I am a straight woman. I am in a relationship. I am not watching Heated Rivalry (2025) because I want to be Ilya Rozanov or Shane Hollander, and I am not watching it because I want to be a man. I am watching it because I want what they are allowed to feel.
Like much of the internet, I found myself unexpectedly pulled into Heated Rivalry and its central relationship. At first, I struggled to explain why. It would be easy to dismiss the fascination as another case of women romanticising a “forbidden” or “heated rivalry” trope, but that explanation feels far too shallow for what the story actually does.
What Heated Rivalry offers is not spectacle. It is sincerity.

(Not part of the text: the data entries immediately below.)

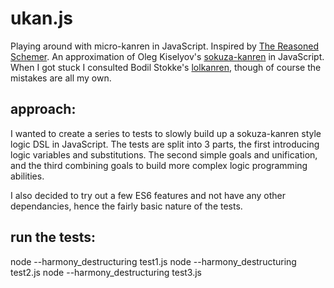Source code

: # ukan.js
Playing around with micro-kanren in JavaScript.
Inspired by [The Reasoned Schemer](https://mitpress.mit.edu/books/reasoned-schemer).
An approximation of Oleg Kiselyov's [sokuza-kanren](https://github.com/miniKanren/sokuza-kanren) in JavaScript. When I got stuck I consulted Bodil Stokke's [lolkanren](https://gitlab.com/bodil/lolkanren), though of course the mistakes are all my own.

## approach:
I wanted to create a series to tests to slowly build up a sokuza-kanren style logic DSL in JavaScript. The tests are split into 3 parts, the first introducing logic variables and substitutions. The second simple goals and unification, and the third combining goals to build more complex logic programming abilities.

I also decided to try out a few ES6 features and not have any other dependancies, hence the fairly basic nature of the tests.


## run the tests:
node --harmony_destructuring test1.js
node --harmony_destructuring test2.js
node --harmony_destructuring test3.js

One of the most striking elements of Ilya and Shane’s relationship is its awkwardness. Their vulnerability does not emerge through grand declarations or hyper-sexualised dialogue, but through small, clumsy moments, pauses, plain questions, unpolished answers. Their bodies seem to say to one another, 'here I am.' No performance, no role-playing, no attempt to impress. Awkwardness, in this context, becomes freedom. To be awkward is to be unmasked.
As a young woman at university, this kind of intimacy feels both comforting and quietly devastating. We are so used to desire being mediated through performance, through curated language, irony, flirting-as-strategy, that watching intimacy grounded in sincerity feels almost radical. Their dialogue is raw and unembellished, untouched by the pornified language that so often frames modern romance. Desire in this show builds not through spectacle, but through honesty.
What makes this resonate is not that the relationship is queer, but that it exists on an equal playing field. Shane and Ilya’s love is not genderless because gender disappears, but because gender does not dictate the terms of their intimacy. There is no assumption of dominance, no expectation that one person must give more, soften more, or disappear more in order for love to function. Giving and taking are contextual, not gendered.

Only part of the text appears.